● What the task asks
Within the data that follows, set down exactly the lines from the one containing "- Verify responsive" through the one containing "- Measure card height (should be ≤420px)", both ends included.

(Stored data entries)
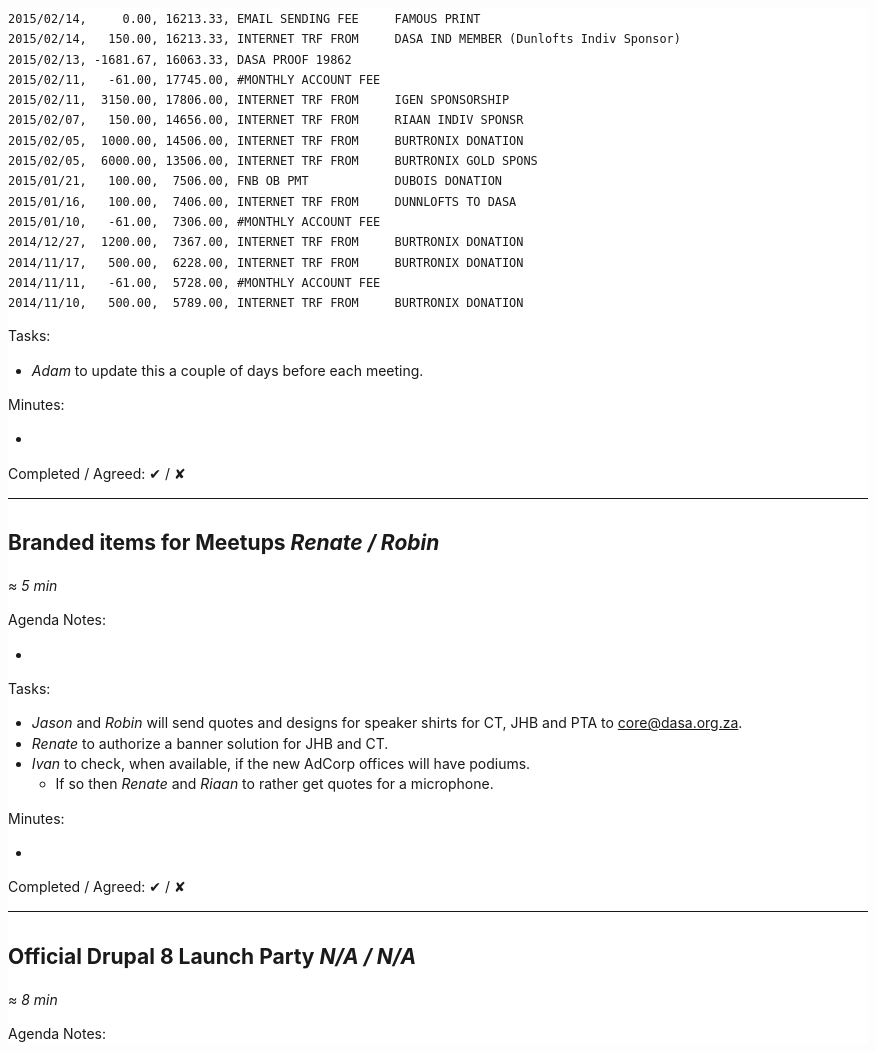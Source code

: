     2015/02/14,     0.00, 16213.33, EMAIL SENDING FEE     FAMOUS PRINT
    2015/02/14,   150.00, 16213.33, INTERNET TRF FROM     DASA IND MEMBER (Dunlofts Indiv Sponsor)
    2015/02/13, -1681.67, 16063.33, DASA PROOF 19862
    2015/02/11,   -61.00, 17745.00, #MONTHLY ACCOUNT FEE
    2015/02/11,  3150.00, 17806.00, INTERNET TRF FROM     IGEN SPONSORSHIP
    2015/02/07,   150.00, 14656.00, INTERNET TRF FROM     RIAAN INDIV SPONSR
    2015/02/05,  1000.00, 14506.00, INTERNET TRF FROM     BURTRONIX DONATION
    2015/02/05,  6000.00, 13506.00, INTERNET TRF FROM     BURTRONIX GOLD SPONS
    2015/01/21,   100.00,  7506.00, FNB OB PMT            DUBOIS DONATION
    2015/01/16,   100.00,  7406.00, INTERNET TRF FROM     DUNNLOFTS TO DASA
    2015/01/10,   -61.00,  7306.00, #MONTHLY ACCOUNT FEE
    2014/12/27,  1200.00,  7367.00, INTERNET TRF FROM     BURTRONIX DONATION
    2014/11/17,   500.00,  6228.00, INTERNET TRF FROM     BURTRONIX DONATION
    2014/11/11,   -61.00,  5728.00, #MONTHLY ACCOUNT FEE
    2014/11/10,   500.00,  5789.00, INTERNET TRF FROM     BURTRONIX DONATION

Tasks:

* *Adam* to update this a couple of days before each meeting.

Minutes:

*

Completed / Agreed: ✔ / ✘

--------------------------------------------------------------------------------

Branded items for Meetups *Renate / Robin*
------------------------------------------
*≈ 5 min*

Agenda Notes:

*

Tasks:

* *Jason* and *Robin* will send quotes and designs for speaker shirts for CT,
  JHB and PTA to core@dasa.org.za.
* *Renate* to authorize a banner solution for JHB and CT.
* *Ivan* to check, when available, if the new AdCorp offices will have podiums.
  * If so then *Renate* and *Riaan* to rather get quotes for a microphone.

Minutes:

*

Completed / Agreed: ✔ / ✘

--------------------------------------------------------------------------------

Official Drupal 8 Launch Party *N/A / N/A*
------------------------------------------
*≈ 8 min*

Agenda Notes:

---

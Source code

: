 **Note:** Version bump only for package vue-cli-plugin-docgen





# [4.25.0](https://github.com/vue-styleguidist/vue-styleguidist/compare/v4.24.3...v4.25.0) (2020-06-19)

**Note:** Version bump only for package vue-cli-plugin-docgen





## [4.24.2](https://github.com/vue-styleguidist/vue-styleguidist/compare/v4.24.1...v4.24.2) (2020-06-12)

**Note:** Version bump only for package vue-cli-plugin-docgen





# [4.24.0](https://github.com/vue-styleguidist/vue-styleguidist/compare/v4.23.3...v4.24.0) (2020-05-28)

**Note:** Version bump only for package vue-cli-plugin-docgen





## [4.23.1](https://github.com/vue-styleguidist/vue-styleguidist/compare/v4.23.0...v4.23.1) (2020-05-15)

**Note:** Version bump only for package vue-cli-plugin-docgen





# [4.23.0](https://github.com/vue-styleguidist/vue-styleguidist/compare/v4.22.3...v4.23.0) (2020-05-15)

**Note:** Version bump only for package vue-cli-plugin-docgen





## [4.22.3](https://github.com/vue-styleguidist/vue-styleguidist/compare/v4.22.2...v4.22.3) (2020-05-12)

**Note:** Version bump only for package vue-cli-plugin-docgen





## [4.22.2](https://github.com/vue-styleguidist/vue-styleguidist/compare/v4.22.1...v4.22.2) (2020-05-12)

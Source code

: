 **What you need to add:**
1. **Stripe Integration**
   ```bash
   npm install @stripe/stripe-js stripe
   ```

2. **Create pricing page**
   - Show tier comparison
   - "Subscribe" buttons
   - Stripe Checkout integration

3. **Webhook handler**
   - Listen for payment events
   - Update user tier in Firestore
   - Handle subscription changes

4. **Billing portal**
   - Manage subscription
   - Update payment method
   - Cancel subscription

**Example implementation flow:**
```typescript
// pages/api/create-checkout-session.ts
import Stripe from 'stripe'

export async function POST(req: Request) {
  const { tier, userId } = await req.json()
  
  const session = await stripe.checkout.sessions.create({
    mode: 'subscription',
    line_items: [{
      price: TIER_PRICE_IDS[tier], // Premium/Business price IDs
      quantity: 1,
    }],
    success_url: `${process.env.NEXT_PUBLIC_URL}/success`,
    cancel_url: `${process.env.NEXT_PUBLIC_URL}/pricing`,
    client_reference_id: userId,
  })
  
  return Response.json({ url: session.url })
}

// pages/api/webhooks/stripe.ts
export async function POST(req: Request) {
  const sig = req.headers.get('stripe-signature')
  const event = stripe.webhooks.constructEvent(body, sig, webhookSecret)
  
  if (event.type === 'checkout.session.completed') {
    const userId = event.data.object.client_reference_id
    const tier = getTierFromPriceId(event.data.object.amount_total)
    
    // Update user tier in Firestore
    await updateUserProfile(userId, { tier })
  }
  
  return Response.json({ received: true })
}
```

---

--

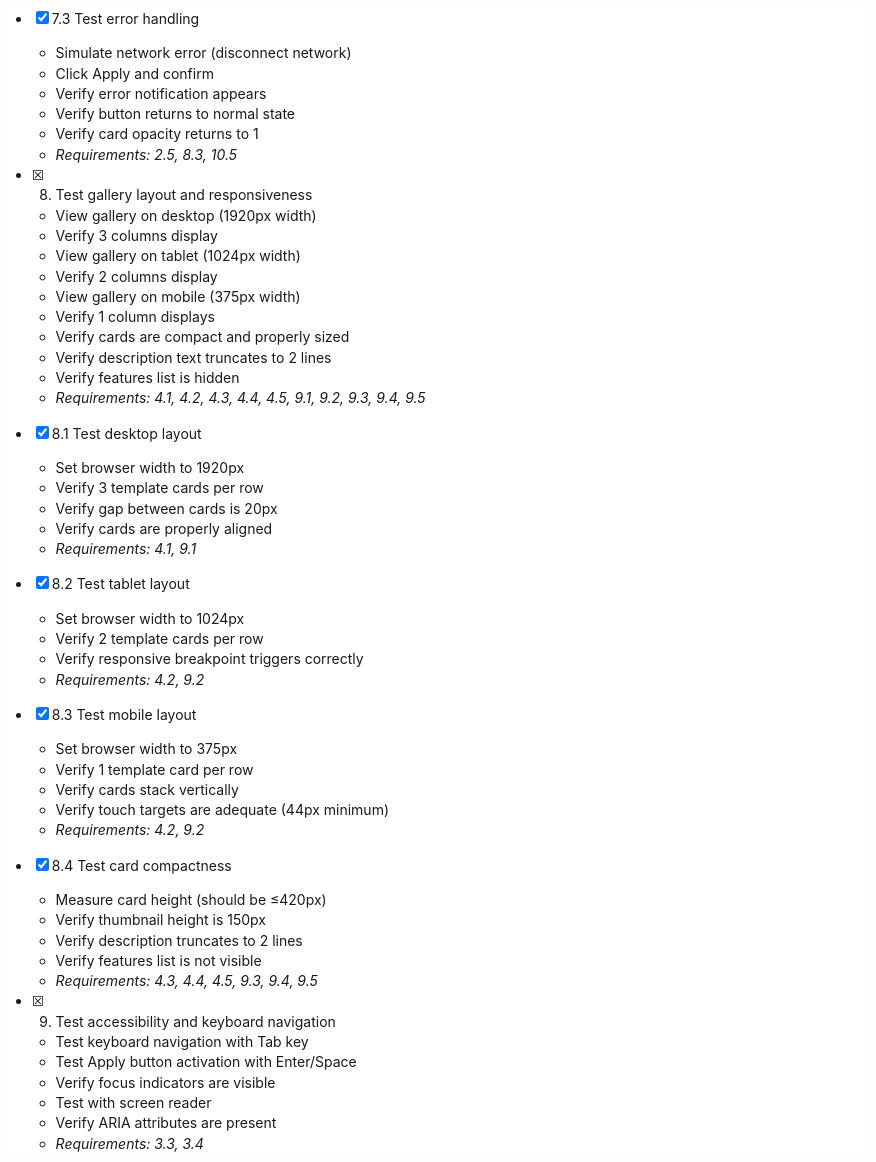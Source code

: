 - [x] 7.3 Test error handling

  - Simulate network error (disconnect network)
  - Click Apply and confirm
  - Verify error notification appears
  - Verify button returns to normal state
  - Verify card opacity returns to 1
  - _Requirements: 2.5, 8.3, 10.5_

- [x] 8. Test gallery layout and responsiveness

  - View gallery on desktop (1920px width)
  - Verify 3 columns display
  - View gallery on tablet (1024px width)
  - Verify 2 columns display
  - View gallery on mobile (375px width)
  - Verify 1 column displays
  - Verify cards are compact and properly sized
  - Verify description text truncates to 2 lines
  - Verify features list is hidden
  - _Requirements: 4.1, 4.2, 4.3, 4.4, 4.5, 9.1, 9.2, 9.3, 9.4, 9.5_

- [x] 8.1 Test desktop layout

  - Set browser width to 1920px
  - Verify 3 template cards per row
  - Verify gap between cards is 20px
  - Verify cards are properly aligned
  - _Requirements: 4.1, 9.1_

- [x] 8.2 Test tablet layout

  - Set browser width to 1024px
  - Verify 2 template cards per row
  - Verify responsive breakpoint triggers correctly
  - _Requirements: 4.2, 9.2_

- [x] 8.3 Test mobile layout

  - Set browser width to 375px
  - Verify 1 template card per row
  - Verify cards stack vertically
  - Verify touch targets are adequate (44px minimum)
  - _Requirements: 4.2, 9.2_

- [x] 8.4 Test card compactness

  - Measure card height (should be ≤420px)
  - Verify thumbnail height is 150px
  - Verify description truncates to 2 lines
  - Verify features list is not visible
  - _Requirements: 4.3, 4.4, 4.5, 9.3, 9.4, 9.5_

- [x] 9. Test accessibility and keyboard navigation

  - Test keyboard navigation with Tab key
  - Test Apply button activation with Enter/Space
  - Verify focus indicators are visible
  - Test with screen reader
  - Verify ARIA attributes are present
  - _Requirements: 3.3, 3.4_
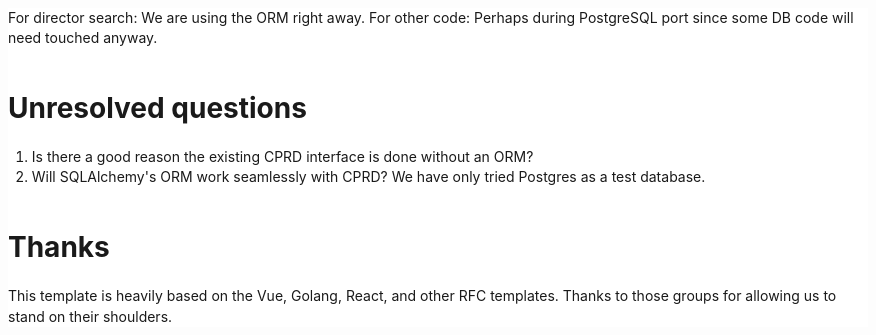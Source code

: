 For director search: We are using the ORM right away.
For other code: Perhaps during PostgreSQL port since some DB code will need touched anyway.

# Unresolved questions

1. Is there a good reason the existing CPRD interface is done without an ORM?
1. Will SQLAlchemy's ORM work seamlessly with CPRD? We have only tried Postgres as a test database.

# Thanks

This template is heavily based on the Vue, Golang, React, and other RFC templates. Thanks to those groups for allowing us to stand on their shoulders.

● Solution
  - Verify responsive breakpoint triggers correctly
  - _Requirements: 4.2, 9.2_

- [x] 8.3 Test mobile layout

  - Set browser width to 375px
  - Verify 1 template card per row
  - Verify cards stack vertically
  - Verify touch targets are adequate (44px minimum)
  - _Requirements: 4.2, 9.2_

- [x] 8.4 Test card compactness

  - Measure card height (should be ≤420px)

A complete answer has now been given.